*** DATA FOR THIS EXERCISE ***

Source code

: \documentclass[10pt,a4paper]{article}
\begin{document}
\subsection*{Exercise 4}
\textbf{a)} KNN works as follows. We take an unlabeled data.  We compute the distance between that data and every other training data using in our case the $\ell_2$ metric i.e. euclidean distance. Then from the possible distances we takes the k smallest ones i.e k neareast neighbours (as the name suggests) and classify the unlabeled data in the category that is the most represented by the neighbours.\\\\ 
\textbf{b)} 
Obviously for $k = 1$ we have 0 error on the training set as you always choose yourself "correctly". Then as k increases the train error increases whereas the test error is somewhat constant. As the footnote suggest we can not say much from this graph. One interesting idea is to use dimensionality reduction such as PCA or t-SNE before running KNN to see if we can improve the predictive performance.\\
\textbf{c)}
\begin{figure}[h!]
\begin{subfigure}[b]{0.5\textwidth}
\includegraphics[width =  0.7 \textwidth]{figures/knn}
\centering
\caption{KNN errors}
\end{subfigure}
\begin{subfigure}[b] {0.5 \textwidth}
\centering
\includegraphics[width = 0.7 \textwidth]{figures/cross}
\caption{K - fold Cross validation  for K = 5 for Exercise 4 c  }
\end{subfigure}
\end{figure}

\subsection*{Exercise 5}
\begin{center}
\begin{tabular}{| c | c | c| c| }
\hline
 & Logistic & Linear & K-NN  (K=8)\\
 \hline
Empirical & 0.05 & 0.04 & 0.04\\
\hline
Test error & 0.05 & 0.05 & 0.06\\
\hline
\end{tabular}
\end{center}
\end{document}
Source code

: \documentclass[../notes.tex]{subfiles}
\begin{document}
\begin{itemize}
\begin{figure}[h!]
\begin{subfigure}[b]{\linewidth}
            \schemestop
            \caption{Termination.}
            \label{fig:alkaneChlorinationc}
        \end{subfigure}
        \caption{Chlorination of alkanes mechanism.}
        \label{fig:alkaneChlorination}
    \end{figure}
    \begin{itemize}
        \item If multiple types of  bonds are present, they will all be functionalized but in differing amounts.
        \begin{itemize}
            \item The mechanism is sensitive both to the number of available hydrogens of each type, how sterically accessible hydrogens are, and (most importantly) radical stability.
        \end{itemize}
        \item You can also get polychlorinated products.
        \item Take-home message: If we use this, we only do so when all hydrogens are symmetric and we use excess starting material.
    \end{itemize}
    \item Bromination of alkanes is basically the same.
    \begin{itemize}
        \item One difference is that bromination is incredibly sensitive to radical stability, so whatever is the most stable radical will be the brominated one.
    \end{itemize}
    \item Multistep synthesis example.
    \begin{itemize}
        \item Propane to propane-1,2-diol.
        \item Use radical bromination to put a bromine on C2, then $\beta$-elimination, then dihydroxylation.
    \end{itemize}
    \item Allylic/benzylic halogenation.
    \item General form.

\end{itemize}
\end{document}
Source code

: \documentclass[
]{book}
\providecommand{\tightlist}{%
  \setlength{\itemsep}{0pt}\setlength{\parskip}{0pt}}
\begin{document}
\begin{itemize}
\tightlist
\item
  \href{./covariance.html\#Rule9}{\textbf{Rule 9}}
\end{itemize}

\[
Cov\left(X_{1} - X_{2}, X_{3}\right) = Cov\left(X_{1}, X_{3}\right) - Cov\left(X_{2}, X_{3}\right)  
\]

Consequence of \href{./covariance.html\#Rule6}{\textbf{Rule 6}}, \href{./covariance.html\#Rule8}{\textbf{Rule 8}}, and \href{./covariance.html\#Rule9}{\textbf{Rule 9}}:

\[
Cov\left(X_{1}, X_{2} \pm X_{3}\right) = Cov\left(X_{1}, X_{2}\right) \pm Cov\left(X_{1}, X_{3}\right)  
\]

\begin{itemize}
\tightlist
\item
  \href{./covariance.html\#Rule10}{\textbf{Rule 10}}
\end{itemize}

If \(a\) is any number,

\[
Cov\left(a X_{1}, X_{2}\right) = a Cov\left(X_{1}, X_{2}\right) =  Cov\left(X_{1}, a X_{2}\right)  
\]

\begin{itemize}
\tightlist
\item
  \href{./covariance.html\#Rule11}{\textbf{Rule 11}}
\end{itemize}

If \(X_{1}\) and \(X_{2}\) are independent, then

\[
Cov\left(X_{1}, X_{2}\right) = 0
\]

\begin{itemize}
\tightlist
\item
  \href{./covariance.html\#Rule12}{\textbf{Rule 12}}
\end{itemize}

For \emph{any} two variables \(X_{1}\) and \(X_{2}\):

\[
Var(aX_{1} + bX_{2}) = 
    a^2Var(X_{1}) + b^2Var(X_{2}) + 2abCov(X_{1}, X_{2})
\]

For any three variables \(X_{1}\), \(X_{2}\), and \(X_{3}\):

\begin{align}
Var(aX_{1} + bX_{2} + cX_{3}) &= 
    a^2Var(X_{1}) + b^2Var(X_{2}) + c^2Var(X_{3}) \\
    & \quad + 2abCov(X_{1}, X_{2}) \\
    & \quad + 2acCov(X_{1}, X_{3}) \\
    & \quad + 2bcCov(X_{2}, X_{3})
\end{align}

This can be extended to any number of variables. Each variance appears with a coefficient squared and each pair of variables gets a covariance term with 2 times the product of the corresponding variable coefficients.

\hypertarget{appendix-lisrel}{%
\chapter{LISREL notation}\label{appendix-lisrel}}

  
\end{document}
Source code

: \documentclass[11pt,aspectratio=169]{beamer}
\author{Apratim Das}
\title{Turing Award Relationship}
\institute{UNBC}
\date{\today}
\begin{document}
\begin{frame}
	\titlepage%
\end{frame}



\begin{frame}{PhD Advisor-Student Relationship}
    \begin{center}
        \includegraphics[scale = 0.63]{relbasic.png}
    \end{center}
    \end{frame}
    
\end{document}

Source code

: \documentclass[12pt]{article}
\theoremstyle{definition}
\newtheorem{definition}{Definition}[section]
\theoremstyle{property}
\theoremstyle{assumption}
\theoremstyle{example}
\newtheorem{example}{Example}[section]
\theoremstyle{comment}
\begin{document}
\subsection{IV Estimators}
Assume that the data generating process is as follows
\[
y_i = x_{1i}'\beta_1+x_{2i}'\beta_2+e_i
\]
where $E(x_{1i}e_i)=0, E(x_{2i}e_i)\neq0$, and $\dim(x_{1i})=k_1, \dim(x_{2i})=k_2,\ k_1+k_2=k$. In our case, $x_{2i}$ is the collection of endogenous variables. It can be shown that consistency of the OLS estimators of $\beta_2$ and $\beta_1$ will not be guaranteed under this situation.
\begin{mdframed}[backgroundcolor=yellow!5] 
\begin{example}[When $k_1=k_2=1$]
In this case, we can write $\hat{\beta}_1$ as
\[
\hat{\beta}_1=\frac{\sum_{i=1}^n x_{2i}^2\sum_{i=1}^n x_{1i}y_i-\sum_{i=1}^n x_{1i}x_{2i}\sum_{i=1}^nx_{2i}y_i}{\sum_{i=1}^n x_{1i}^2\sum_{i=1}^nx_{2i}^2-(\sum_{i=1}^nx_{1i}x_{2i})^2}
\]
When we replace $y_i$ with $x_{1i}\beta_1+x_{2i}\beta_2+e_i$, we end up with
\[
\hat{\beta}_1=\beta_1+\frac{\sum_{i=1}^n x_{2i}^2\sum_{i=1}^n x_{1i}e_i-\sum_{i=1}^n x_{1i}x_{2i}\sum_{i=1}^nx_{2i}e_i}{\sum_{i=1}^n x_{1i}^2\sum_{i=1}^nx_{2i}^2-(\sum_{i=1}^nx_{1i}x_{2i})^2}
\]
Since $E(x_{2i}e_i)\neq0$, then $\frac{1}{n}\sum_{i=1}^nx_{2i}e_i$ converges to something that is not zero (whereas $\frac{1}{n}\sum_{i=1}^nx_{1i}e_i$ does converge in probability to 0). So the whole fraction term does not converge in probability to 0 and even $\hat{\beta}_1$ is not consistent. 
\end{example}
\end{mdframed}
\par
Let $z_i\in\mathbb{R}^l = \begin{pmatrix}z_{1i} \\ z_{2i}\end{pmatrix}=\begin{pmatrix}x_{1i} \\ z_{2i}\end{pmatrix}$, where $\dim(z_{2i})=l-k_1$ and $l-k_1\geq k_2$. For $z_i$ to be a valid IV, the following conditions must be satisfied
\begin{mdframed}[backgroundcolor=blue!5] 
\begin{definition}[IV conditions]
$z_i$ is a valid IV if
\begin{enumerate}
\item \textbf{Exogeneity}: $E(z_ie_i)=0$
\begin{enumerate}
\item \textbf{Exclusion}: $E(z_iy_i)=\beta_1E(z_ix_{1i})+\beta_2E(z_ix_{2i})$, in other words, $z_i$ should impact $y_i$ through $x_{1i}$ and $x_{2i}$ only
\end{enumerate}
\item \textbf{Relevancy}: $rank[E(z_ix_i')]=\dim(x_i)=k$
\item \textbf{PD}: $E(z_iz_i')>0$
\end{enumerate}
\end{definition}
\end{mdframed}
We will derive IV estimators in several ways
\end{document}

*** End of DATA FOR THIS EXERCISE ***

- _ASSIGNMENT_:
Please return every line in the data that includes the string "with".

- _TASK SOLUTION_:
This can be extended to any number of variables. Each variance appears with a coefficient squared and each pair of variables gets a covariance term with 2 times the product of the corresponding variable coefficients.
When we replace $y_i$ with $x_{1i}\beta_1+x_{2i}\beta_2+e_i$, we end up with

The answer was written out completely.